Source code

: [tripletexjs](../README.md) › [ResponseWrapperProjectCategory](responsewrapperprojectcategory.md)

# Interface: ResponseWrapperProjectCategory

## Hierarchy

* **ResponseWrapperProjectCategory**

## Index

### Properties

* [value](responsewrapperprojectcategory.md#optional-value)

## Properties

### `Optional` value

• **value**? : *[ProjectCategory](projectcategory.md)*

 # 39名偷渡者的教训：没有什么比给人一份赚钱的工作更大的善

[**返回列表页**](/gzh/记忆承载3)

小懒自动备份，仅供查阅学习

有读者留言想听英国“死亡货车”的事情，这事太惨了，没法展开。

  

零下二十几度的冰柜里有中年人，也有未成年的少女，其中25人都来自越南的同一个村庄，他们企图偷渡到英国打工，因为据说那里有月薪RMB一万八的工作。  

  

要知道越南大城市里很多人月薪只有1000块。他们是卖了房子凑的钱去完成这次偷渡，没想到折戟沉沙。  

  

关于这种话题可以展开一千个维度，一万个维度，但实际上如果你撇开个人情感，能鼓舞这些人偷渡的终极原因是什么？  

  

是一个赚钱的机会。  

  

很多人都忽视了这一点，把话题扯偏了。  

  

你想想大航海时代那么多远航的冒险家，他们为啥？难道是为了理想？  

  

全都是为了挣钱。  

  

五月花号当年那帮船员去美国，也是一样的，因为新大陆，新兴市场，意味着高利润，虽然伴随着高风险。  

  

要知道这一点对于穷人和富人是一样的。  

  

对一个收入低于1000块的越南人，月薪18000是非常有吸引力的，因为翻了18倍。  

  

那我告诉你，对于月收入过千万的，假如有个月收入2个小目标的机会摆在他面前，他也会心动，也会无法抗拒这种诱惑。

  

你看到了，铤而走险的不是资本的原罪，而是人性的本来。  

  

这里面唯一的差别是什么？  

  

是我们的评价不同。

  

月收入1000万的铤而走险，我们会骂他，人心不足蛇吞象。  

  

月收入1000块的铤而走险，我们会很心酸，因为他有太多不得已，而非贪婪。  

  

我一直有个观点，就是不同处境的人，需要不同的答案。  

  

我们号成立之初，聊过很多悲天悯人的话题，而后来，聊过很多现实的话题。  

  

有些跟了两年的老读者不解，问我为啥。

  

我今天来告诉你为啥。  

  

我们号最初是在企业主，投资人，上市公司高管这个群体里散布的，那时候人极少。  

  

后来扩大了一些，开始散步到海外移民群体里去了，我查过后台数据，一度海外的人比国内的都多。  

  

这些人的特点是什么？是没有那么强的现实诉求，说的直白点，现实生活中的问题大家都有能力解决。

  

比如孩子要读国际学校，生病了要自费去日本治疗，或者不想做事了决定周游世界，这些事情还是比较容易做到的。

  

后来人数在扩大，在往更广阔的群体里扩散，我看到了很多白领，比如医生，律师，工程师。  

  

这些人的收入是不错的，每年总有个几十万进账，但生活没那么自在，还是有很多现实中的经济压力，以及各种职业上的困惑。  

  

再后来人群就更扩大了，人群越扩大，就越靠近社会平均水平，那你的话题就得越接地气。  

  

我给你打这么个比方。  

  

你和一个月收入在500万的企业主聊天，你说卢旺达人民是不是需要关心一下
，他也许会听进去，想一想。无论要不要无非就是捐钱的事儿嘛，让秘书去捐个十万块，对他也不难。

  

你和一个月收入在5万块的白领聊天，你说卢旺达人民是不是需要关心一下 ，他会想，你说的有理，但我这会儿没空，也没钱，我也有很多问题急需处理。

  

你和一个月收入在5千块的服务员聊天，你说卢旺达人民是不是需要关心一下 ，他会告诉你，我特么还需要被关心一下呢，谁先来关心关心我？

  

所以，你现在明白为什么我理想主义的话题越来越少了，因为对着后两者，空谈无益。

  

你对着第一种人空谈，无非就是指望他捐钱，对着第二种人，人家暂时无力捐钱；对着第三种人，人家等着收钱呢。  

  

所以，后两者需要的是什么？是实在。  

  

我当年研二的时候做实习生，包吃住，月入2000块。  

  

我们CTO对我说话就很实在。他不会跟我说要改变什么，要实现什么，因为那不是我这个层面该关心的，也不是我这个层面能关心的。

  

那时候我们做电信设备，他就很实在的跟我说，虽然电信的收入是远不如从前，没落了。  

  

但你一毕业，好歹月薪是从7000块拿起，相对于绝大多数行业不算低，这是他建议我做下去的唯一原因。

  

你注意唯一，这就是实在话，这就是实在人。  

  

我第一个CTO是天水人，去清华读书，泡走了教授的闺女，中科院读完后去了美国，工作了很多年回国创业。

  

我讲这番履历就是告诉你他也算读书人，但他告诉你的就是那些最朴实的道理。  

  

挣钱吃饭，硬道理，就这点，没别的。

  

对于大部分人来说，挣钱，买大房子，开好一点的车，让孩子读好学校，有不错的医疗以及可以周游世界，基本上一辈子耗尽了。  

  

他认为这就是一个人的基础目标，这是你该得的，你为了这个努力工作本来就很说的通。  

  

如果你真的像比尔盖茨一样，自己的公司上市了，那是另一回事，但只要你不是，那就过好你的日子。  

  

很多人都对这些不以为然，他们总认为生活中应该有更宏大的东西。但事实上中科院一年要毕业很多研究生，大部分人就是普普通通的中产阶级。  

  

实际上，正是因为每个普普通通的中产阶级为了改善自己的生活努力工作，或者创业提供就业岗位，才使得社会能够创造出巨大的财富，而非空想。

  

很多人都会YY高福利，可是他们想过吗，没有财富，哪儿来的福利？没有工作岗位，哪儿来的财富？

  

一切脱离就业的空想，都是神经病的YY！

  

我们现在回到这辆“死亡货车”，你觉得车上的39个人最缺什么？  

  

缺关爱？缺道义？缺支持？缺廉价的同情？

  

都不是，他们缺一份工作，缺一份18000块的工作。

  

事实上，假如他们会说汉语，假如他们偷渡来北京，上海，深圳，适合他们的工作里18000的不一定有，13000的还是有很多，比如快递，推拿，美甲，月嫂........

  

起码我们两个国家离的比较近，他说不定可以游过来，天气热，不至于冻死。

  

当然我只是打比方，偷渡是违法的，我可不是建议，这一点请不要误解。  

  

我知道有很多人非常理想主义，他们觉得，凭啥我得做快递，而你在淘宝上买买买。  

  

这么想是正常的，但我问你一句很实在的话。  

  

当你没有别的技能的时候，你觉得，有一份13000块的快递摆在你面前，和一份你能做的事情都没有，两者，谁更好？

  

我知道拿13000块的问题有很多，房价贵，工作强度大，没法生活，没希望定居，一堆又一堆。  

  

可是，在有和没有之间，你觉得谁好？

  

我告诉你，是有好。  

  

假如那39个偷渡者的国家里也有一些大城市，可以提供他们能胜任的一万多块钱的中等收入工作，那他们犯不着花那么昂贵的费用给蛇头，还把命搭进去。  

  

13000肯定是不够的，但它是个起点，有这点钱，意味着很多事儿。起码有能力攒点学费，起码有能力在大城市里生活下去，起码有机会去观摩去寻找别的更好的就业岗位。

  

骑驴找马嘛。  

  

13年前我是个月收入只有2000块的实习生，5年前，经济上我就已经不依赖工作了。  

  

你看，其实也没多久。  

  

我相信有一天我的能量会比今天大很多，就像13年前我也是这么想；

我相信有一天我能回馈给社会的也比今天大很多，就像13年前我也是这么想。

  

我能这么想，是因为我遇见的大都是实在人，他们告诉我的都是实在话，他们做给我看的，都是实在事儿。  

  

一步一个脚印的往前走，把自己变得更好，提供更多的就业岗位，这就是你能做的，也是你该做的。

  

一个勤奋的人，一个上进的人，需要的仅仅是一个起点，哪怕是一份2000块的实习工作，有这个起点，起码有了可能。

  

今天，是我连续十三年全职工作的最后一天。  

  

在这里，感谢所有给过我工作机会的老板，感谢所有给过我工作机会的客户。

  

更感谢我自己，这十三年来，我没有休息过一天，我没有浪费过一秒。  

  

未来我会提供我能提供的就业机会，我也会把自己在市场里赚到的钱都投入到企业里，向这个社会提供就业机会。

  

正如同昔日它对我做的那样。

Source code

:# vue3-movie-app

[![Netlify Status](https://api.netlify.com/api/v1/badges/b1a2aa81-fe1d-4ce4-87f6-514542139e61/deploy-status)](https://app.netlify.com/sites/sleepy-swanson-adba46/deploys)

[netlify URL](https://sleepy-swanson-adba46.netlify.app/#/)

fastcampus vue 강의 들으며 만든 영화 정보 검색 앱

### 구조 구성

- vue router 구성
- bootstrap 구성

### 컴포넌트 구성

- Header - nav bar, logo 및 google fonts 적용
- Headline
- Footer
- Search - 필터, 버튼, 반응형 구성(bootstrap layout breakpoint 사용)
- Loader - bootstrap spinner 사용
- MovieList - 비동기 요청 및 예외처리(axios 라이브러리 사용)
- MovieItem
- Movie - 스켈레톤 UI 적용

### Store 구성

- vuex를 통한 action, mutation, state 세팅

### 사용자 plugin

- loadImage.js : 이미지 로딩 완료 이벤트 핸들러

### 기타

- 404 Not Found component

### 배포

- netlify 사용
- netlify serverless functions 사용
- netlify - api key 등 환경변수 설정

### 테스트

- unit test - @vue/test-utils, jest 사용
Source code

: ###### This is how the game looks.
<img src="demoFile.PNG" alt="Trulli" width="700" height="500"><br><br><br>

.....

#### Task to carry out:
Starting from the first line of the records above, retype each line exactly up to and including the one that contains "月收入1000万的铤而走险，我们会骂他，人心不足蛇吞象。", and nothing more.

#### Completed exercise:
Source code

: [tripletexjs](../README.md) › [ResponseWrapperProjectCategory](responsewrapperprojectcategory.md)

# Interface: ResponseWrapperProjectCategory

## Hierarchy

* **ResponseWrapperProjectCategory**

## Index

### Properties

* [value](responsewrapperprojectcategory.md#optional-value)

## Properties

### `Optional` value

• **value**? : *[ProjectCategory](projectcategory.md)*

 # 39名偷渡者的教训：没有什么比给人一份赚钱的工作更大的善

[**返回列表页**](/gzh/记忆承载3)

小懒自动备份，仅供查阅学习

有读者留言想听英国“死亡货车”的事情，这事太惨了，没法展开。

  

零下二十几度的冰柜里有中年人，也有未成年的少女，其中25人都来自越南的同一个村庄，他们企图偷渡到英国打工，因为据说那里有月薪RMB一万八的工作。  

  

要知道越南大城市里很多人月薪只有1000块。他们是卖了房子凑的钱去完成这次偷渡，没想到折戟沉沙。  

  

关于这种话题可以展开一千个维度，一万个维度，但实际上如果你撇开个人情感，能鼓舞这些人偷渡的终极原因是什么？  

  

是一个赚钱的机会。  

  

很多人都忽视了这一点，把话题扯偏了。  

  

你想想大航海时代那么多远航的冒险家，他们为啥？难道是为了理想？  

  

全都是为了挣钱。  

  

五月花号当年那帮船员去美国，也是一样的，因为新大陆，新兴市场，意味着高利润，虽然伴随着高风险。  

  

要知道这一点对于穷人和富人是一样的。  

  

对一个收入低于1000块的越南人，月薪18000是非常有吸引力的，因为翻了18倍。  

  

那我告诉你，对于月收入过千万的，假如有个月收入2个小目标的机会摆在他面前，他也会心动，也会无法抗拒这种诱惑。

  

你看到了，铤而走险的不是资本的原罪，而是人性的本来。  

  

这里面唯一的差别是什么？  

  

是我们的评价不同。

  

月收入1000万的铤而走险，我们会骂他，人心不足蛇吞象。  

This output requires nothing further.